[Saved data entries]

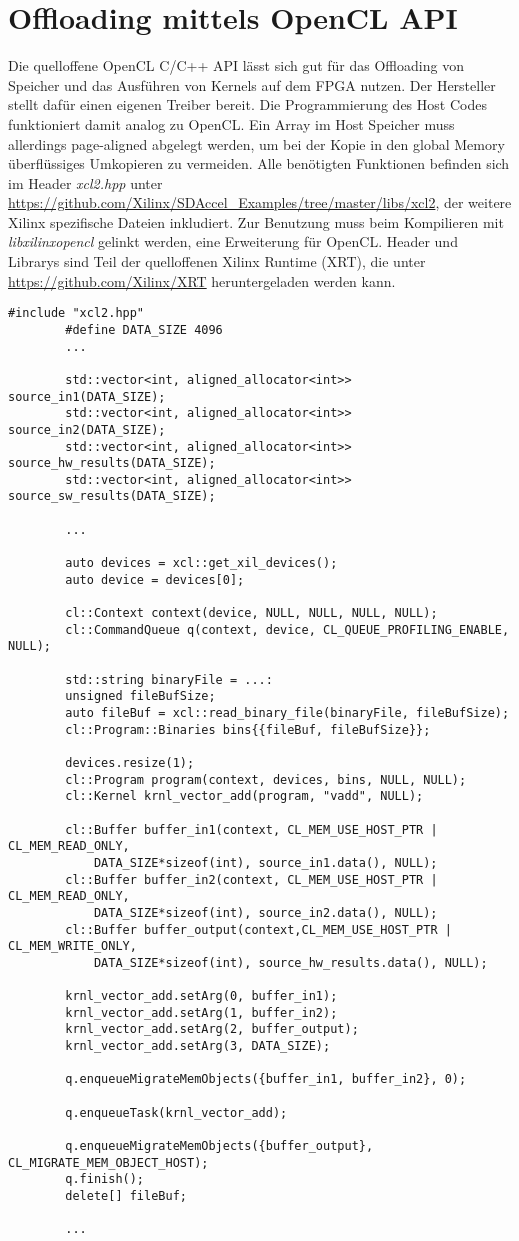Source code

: 		\section{Offloading mittels OpenCL API}
		Die quelloffene OpenCL C/C++ \Gls{API} lässt sich gut für das Offloading von Speicher und das Ausführen von \Glspl{Kernel} auf dem FPGA nutzen. Der Hersteller stellt dafür einen eigenen Treiber bereit. Die Programmierung des Host Codes funktioniert damit analog zu OpenCL. Ein Array im Host Speicher muss allerdings page-aligned abgelegt werden, um bei der Kopie in den \gls{global Memory} überflüssiges Umkopieren zu vermeiden. Alle benötigten Funktionen befinden sich im Header \textit{xcl2.hpp} unter \url{https://github.com/Xilinx/SDAccel_Examples/tree/master/libs/xcl2}, der weitere Xilinx spezifische Dateien inkludiert. Zur Benutzung muss beim Kompilieren mit \textit{libxilinxopencl} gelinkt werden, eine Erweiterung für OpenCL. Header und Librarys sind Teil der quelloffenen Xilinx Runtime (XRT), die unter \url{https://github.com/Xilinx/XRT} heruntergeladen werden kann.		
		\begin{lstlisting}[caption=FPGA: Host Programm]
		#include "xcl2.hpp"
		#define DATA_SIZE 4096
		...

		std::vector<int, aligned_allocator<int>> source_in1(DATA_SIZE);
		std::vector<int, aligned_allocator<int>> source_in2(DATA_SIZE);
		std::vector<int, aligned_allocator<int>> source_hw_results(DATA_SIZE);
		std::vector<int, aligned_allocator<int>> source_sw_results(DATA_SIZE);

		...

		auto devices = xcl::get_xil_devices();
		auto device = devices[0];

		cl::Context context(device, NULL, NULL, NULL, NULL);
		cl::CommandQueue q(context, device, CL_QUEUE_PROFILING_ENABLE, NULL);

		std::string binaryFile = ...:
		unsigned fileBufSize;
		auto fileBuf = xcl::read_binary_file(binaryFile, fileBufSize);
		cl::Program::Binaries bins{{fileBuf, fileBufSize}};

		devices.resize(1);
		cl::Program program(context, devices, bins, NULL, NULL);
		cl::Kernel krnl_vector_add(program, "vadd", NULL);

		cl::Buffer buffer_in1(context, CL_MEM_USE_HOST_PTR | CL_MEM_READ_ONLY, 
			DATA_SIZE*sizeof(int), source_in1.data(), NULL);
		cl::Buffer buffer_in2(context, CL_MEM_USE_HOST_PTR | CL_MEM_READ_ONLY,
			DATA_SIZE*sizeof(int), source_in2.data(), NULL);
		cl::Buffer buffer_output(context,CL_MEM_USE_HOST_PTR | CL_MEM_WRITE_ONLY, 
			DATA_SIZE*sizeof(int), source_hw_results.data(), NULL);

		krnl_vector_add.setArg(0, buffer_in1);
		krnl_vector_add.setArg(1, buffer_in2);
		krnl_vector_add.setArg(2, buffer_output);
		krnl_vector_add.setArg(3, DATA_SIZE);

		q.enqueueMigrateMemObjects({buffer_in1, buffer_in2}, 0);

		q.enqueueTask(krnl_vector_add);

		q.enqueueMigrateMemObjects({buffer_output}, CL_MIGRATE_MEM_OBJECT_HOST);
		q.finish();
		delete[] fileBuf;
    
		...	
		\end{lstlisting}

[WHAT NEEDS TO BE DONE]
Reproduce the data above without a single change, please, but without its pictures.

[RESPONSE]
Source code

: 		\section{Offloading mittels OpenCL API}
		Die quelloffene OpenCL C/C++ \Gls{API} lässt sich gut für das Offloading von Speicher und das Ausführen von \Glspl{Kernel} auf dem FPGA nutzen. Der Hersteller stellt dafür einen eigenen Treiber bereit. Die Programmierung des Host Codes funktioniert damit analog zu OpenCL. Ein Array im Host Speicher muss allerdings page-aligned abgelegt werden, um bei der Kopie in den \gls{global Memory} überflüssiges Umkopieren zu vermeiden. Alle benötigten Funktionen befinden sich im Header \textit{xcl2.hpp} unter \url{https://github.com/Xilinx/SDAccel_Examples/tree/master/libs/xcl2}, der weitere Xilinx spezifische Dateien inkludiert. Zur Benutzung muss beim Kompilieren mit \textit{libxilinxopencl} gelinkt werden, eine Erweiterung für OpenCL. Header und Librarys sind Teil der quelloffenen Xilinx Runtime (XRT), die unter \url{https://github.com/Xilinx/XRT} heruntergeladen werden kann.		
		\begin{lstlisting}[caption=FPGA: Host Programm]
		#include "xcl2.hpp"
		#define DATA_SIZE 4096
		...

		std::vector<int, aligned_allocator<int>> source_in1(DATA_SIZE);
		std::vector<int, aligned_allocator<int>> source_in2(DATA_SIZE);
		std::vector<int, aligned_allocator<int>> source_hw_results(DATA_SIZE);
		std::vector<int, aligned_allocator<int>> source_sw_results(DATA_SIZE);

		...

		auto devices = xcl::get_xil_devices();
		auto device = devices[0];

		cl::Context context(device, NULL, NULL, NULL, NULL);
		cl::CommandQueue q(context, device, CL_QUEUE_PROFILING_ENABLE, NULL);

		std::string binaryFile = ...:
		unsigned fileBufSize;
		auto fileBuf = xcl::read_binary_file(binaryFile, fileBufSize);
		cl::Program::Binaries bins{{fileBuf, fileBufSize}};

		devices.resize(1);
		cl::Program program(context, devices, bins, NULL, NULL);
		cl::Kernel krnl_vector_add(program, "vadd", NULL);

		cl::Buffer buffer_in1(context, CL_MEM_USE_HOST_PTR | CL_MEM_READ_ONLY, 
			DATA_SIZE*sizeof(int), source_in1.data(), NULL);
		cl::Buffer buffer_in2(context, CL_MEM_USE_HOST_PTR | CL_MEM_READ_ONLY,
			DATA_SIZE*sizeof(int), source_in2.data(), NULL);
		cl::Buffer buffer_output(context,CL_MEM_USE_HOST_PTR | CL_MEM_WRITE_ONLY, 
			DATA_SIZE*sizeof(int), source_hw_results.data(), NULL);

		krnl_vector_add.setArg(0, buffer_in1);
		krnl_vector_add.setArg(1, buffer_in2);
		krnl_vector_add.setArg(2, buffer_output);
		krnl_vector_add.setArg(3, DATA_SIZE);

		q.enqueueMigrateMemObjects({buffer_in1, buffer_in2}, 0);

		q.enqueueTask(krnl_vector_add);

		q.enqueueMigrateMemObjects({buffer_output}, CL_MIGRATE_MEM_OBJECT_HOST);
		q.finish();
		delete[] fileBuf;
    
		...	
		\end{lstlisting}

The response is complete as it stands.